◆ BRIEF
Filter the entries, keeping every line with the word "wget".

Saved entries
◆ ◆ ◆
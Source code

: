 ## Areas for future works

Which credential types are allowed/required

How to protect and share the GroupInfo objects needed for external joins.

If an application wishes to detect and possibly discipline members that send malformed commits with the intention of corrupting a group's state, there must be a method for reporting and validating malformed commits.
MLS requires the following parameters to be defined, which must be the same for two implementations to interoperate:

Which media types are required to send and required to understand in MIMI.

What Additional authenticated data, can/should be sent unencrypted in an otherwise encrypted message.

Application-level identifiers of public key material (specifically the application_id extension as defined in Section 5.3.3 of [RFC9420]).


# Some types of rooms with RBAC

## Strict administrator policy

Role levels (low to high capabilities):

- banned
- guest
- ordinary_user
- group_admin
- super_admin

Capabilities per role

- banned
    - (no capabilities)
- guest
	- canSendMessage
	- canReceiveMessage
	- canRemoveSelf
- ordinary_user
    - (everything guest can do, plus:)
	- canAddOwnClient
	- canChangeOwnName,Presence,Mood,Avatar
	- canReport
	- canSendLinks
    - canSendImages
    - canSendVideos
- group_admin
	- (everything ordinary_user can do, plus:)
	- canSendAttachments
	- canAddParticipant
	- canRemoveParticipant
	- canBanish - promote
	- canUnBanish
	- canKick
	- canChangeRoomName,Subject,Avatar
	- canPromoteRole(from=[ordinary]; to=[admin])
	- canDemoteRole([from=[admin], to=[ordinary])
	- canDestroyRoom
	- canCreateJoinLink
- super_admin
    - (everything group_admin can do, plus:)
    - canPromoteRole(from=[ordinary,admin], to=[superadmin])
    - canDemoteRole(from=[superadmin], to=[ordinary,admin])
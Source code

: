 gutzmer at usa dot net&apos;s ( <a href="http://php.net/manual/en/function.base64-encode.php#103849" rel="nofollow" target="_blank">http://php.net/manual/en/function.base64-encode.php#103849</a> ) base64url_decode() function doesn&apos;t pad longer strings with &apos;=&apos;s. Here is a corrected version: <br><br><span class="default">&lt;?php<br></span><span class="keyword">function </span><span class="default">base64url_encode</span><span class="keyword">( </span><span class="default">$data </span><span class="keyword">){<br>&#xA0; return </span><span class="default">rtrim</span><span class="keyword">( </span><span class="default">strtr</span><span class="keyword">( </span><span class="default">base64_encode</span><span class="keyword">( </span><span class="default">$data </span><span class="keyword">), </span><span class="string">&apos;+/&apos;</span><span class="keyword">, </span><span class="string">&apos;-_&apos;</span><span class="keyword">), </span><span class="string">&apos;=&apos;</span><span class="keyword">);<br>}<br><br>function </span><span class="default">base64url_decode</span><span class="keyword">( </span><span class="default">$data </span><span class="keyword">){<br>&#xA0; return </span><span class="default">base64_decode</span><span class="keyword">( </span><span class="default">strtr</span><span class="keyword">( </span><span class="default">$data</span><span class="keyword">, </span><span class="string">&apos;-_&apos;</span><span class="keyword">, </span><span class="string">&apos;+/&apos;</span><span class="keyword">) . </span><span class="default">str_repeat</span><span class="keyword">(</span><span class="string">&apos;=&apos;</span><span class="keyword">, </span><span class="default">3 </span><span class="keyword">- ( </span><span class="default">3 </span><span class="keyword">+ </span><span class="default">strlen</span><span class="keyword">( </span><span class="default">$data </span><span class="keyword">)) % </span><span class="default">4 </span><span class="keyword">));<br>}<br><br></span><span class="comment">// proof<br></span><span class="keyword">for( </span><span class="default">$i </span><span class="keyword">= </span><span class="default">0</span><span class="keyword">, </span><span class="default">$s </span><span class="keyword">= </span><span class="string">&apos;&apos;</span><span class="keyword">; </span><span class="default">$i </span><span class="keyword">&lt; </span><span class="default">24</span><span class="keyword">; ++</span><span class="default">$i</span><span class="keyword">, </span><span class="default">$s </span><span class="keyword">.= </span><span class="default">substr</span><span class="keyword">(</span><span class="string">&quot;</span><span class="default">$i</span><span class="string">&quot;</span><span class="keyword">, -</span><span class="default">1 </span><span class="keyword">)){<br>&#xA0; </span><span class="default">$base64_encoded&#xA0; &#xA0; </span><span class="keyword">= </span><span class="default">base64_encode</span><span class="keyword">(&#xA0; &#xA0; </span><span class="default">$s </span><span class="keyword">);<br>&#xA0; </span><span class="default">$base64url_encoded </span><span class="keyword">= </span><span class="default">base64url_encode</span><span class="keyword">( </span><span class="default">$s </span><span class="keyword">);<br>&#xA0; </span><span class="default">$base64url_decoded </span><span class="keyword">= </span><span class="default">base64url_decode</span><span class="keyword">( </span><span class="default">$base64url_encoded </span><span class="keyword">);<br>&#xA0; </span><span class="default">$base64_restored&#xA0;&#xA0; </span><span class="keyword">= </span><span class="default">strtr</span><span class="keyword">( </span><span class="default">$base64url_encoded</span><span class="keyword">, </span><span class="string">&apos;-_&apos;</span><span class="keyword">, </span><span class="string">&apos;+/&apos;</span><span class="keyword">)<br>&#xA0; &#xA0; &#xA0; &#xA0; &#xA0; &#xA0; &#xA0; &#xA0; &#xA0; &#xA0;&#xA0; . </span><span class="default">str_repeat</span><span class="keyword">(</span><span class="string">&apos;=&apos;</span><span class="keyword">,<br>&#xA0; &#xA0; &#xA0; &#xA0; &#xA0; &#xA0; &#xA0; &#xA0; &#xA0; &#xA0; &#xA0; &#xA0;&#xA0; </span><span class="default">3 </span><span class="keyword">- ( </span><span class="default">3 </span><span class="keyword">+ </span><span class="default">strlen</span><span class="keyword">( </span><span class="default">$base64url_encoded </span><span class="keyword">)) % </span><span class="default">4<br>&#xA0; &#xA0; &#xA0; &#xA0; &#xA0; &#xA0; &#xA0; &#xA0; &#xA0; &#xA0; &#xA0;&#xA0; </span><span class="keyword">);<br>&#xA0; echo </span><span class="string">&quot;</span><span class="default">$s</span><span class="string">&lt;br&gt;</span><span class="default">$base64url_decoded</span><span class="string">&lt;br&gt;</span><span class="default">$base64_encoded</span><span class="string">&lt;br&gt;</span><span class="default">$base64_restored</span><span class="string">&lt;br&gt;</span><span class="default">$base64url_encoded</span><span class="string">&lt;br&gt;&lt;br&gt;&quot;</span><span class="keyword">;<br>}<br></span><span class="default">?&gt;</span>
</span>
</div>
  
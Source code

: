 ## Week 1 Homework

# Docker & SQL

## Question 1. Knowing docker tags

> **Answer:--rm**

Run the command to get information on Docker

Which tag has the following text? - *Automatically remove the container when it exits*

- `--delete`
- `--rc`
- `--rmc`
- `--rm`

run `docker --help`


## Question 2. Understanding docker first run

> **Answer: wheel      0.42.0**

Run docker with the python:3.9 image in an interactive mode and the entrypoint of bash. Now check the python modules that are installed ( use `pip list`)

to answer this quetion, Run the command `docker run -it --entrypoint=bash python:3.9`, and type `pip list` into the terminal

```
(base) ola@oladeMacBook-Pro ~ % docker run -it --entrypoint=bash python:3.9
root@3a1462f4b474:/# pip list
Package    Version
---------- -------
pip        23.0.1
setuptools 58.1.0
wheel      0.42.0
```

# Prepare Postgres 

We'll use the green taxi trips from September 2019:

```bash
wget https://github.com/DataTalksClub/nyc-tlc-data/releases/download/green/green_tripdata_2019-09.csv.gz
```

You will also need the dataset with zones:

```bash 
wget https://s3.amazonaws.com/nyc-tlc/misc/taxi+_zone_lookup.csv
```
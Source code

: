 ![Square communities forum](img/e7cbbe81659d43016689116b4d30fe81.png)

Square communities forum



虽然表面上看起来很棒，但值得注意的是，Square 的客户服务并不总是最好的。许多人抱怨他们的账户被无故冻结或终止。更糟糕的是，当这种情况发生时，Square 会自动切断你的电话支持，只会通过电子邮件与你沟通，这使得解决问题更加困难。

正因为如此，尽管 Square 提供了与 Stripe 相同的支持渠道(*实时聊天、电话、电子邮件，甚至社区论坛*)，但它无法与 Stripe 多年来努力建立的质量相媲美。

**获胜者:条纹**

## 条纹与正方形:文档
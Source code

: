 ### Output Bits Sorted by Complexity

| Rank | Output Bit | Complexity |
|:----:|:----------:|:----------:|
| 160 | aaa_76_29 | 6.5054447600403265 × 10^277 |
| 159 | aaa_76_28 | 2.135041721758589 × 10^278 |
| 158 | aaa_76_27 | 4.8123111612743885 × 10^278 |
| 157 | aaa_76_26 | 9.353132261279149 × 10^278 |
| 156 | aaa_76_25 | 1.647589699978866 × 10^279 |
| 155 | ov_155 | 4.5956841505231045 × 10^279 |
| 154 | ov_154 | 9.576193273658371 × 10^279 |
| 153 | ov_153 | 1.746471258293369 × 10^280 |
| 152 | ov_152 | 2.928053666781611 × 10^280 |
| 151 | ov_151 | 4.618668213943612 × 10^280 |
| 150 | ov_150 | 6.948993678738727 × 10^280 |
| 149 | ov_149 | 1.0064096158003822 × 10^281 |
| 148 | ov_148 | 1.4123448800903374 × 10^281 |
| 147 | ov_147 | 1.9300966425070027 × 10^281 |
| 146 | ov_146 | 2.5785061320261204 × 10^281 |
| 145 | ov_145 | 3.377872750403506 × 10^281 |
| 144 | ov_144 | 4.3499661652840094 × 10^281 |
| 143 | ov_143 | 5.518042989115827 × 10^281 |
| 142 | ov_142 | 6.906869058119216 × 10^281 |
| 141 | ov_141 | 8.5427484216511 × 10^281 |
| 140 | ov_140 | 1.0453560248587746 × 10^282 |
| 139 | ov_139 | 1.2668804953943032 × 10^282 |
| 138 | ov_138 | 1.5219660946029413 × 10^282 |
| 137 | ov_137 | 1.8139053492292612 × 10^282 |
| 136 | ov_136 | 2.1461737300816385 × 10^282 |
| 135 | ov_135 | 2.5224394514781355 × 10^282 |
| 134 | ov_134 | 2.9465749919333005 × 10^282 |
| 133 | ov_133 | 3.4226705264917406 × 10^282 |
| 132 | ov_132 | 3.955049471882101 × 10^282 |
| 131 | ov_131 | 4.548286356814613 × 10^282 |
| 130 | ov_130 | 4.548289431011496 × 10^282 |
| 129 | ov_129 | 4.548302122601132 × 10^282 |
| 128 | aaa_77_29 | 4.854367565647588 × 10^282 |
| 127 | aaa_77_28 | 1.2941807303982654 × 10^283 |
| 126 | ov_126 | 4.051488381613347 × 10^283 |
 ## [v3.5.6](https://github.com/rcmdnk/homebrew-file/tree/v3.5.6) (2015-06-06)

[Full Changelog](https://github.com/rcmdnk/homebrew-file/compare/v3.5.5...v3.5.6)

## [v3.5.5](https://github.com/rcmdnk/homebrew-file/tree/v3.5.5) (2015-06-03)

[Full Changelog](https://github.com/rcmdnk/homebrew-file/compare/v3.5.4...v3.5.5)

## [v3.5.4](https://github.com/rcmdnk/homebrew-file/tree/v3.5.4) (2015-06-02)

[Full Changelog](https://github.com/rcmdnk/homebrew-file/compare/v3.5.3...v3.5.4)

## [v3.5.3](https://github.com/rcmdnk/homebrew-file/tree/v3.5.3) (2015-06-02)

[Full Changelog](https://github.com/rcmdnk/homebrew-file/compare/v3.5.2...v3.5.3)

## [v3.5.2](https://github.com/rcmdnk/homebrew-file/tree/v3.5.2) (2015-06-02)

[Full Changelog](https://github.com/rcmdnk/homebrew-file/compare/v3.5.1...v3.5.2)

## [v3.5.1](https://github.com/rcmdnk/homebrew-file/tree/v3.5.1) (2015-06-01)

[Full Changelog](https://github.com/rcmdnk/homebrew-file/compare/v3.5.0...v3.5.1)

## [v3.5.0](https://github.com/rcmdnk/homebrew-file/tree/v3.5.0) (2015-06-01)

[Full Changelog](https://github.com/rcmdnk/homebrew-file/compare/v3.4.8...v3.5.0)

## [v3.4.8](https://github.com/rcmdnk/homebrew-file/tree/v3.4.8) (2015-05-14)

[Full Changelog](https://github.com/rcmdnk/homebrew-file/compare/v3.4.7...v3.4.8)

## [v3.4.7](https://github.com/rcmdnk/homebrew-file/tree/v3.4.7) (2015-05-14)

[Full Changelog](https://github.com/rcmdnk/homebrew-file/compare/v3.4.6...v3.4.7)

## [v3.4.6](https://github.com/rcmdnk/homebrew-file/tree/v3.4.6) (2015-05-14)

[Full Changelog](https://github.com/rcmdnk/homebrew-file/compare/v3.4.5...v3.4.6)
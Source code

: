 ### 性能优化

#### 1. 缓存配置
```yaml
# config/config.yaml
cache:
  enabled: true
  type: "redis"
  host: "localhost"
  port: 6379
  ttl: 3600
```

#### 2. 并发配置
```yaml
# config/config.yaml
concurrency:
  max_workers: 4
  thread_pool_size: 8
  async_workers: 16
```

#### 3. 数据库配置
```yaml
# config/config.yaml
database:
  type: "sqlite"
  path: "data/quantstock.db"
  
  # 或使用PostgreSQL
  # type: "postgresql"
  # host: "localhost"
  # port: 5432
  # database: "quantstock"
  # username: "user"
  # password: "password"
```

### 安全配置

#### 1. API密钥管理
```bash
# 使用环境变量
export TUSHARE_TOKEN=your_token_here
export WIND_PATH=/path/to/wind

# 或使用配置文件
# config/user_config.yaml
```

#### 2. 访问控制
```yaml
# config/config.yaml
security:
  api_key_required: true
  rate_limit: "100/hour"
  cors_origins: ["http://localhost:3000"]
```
◆ ◆ ◆
◆ WRITTEN SOLUTION
wget https://github.com/DataTalksClub/nyc-tlc-data/releases/download/green/green_tripdata_2019-09.csv.gz
wget https://s3.amazonaws.com/nyc-tlc/misc/taxi+_zone_lookup.csv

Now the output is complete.